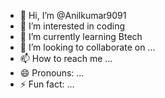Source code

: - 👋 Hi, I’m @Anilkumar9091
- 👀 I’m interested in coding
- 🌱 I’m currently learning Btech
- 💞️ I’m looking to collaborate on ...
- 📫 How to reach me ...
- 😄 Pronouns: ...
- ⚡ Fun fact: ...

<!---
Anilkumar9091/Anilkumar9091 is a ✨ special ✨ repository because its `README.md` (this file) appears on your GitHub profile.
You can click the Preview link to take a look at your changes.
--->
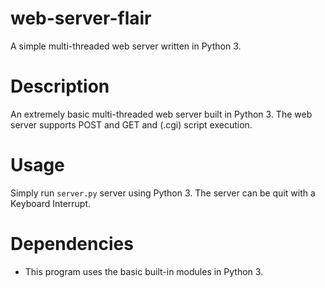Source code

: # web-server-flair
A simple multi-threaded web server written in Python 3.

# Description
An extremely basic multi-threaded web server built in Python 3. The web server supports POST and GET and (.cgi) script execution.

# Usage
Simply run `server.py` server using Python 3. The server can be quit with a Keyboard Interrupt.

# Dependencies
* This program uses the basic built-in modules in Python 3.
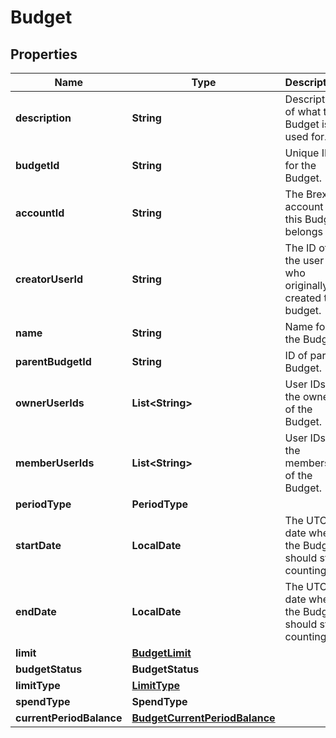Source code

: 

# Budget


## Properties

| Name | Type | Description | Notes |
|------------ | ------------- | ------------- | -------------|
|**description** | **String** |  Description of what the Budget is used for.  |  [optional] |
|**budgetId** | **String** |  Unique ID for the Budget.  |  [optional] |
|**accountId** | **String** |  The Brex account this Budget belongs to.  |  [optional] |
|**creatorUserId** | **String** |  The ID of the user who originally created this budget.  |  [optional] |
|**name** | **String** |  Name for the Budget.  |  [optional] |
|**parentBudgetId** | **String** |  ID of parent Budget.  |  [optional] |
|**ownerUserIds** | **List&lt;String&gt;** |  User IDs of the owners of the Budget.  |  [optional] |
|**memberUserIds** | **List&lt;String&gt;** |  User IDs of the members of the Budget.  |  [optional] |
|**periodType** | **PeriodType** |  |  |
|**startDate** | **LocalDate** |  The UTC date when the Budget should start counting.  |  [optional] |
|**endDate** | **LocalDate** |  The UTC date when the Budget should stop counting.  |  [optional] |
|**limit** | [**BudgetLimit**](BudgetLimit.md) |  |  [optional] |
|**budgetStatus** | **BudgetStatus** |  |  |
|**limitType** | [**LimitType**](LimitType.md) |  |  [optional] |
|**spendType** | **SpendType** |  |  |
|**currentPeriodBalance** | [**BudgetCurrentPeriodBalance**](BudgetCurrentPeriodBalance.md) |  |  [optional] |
- - -
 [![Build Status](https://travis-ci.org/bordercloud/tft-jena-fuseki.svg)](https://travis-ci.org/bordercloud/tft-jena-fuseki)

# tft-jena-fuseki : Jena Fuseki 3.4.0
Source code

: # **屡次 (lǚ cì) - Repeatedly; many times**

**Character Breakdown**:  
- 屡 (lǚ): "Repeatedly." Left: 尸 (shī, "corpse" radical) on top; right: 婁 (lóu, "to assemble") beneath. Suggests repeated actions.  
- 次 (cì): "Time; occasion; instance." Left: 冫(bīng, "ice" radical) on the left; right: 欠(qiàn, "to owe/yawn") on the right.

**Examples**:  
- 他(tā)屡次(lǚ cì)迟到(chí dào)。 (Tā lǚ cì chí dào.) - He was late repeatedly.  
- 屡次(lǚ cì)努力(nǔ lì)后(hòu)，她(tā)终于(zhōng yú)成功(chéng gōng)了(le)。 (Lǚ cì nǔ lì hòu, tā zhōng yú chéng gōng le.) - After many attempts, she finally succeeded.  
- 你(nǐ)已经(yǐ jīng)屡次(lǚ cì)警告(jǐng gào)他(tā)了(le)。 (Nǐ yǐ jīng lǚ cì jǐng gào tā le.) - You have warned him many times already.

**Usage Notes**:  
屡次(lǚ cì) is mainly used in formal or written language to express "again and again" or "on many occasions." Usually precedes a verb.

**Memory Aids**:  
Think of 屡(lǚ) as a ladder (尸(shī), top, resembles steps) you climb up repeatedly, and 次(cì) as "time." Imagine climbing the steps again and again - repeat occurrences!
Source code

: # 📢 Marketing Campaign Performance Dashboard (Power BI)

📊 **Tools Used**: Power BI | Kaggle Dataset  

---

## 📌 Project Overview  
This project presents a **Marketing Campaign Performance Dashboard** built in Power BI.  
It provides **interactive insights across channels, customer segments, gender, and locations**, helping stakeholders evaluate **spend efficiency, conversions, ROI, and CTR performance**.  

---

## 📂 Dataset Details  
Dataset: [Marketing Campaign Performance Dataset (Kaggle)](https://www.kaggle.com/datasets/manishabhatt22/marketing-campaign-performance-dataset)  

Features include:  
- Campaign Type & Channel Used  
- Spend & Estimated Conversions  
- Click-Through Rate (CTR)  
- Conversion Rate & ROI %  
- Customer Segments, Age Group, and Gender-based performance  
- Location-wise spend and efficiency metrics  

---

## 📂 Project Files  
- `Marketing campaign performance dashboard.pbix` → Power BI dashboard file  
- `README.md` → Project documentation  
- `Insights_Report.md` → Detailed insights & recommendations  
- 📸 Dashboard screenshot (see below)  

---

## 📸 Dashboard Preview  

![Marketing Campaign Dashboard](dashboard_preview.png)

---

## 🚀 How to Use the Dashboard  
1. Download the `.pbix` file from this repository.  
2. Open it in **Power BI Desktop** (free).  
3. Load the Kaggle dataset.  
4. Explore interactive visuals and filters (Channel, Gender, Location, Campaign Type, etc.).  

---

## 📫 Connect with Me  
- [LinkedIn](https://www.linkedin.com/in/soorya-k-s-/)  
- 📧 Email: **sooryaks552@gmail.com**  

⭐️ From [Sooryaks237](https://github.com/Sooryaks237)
- - -
Problem statement
Every line above that holds "built" should be copied out.

Solution to the problem
An extremely basic multi-threaded web server built in Python 3. The web server supports POST and GET and (.cgi) script execution.
* This program uses the basic built-in modules in Python 3.
This project presents a **Marketing Campaign Performance Dashboard** built in Power BI.  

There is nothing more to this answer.